GIVEN ENTRIES:
⟨

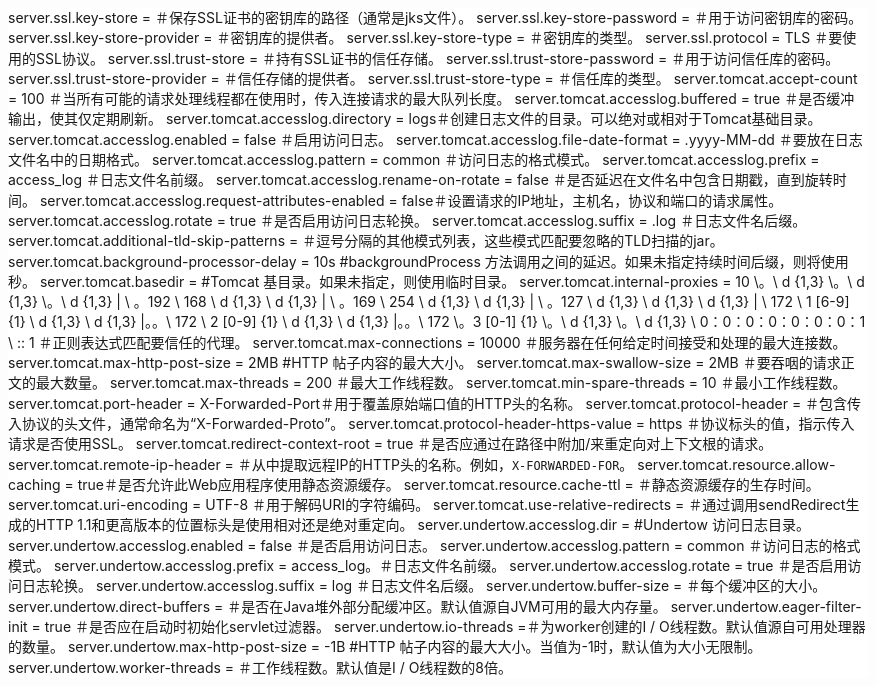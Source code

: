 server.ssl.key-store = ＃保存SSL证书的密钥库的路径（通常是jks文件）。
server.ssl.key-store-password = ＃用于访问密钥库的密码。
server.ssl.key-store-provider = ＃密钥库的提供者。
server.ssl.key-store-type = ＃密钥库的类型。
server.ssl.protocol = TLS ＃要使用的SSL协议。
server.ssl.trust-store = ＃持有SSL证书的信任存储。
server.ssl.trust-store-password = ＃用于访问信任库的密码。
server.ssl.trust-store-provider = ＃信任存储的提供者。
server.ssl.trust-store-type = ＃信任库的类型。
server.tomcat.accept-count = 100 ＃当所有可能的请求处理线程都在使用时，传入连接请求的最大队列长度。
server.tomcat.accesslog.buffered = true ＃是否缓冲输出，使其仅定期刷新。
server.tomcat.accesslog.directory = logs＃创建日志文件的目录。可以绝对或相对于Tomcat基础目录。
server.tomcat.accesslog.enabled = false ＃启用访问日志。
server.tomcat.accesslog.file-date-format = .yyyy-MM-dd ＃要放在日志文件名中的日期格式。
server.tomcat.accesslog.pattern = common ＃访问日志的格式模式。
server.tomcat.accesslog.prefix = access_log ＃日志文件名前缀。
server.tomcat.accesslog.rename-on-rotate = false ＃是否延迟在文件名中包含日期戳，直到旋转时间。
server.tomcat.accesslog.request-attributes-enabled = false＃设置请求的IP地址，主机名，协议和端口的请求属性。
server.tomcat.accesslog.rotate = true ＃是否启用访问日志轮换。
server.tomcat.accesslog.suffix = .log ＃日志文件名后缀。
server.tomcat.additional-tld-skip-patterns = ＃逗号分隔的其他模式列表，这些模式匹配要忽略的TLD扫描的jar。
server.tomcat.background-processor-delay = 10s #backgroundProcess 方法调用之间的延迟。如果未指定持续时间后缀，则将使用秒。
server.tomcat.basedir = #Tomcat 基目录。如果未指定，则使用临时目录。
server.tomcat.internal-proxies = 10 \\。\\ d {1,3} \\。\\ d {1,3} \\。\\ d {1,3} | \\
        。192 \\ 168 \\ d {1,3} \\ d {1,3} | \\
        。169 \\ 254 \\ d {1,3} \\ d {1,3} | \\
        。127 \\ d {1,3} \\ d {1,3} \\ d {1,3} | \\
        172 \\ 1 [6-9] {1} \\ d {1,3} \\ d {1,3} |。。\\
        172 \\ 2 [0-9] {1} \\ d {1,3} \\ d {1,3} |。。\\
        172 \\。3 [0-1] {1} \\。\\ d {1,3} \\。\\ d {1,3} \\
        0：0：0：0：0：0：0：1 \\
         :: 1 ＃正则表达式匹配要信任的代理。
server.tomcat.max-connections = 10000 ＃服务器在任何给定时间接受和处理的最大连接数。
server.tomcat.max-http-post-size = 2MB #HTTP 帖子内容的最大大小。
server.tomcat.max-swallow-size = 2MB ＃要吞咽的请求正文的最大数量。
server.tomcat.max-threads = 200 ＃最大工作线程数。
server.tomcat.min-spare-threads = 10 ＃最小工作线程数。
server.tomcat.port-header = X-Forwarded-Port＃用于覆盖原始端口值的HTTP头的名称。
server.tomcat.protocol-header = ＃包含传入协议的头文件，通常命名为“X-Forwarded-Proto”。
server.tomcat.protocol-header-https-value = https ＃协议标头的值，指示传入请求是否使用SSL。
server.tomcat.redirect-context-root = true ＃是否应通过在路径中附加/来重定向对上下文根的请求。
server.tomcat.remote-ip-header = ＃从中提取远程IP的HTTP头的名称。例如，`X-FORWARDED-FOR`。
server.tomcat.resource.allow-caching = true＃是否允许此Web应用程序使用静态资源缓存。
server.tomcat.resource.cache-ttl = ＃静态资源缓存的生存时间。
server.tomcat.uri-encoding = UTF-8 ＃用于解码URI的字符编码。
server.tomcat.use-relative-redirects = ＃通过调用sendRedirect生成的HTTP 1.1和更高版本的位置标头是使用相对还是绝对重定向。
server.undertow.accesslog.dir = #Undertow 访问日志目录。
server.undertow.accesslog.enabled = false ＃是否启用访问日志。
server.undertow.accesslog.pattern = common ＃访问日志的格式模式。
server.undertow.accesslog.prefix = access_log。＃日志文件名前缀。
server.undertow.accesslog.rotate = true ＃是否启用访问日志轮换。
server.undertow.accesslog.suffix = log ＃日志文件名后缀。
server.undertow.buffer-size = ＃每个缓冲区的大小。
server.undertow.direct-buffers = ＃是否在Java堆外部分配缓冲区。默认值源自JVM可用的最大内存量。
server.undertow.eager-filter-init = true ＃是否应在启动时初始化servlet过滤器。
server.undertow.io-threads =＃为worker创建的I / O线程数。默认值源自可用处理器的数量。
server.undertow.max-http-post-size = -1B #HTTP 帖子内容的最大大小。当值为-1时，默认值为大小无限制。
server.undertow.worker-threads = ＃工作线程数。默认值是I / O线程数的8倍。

⟩

WORK ITEM:
One stretch of the lines above is wanted, from the line that contains "server.undertow.accesslog.pattern = common" through the line that contains "server.undertow.eager-filter-init = true". Output it exactly.

ANSWER TO THE EXERCISE:
server.undertow.accesslog.pattern = common ＃访问日志的格式模式。
server.undertow.accesslog.prefix = access_log。＃日志文件名前缀。
server.undertow.accesslog.rotate = true ＃是否启用访问日志轮换。
server.undertow.accesslog.suffix = log ＃日志文件名后缀。
server.undertow.buffer-size = ＃每个缓冲区的大小。
server.undertow.direct-buffers = ＃是否在Java堆外部分配缓冲区。默认值源自JVM可用的最大内存量。
server.undertow.eager-filter-init = true ＃是否应在启动时初始化servlet过滤器。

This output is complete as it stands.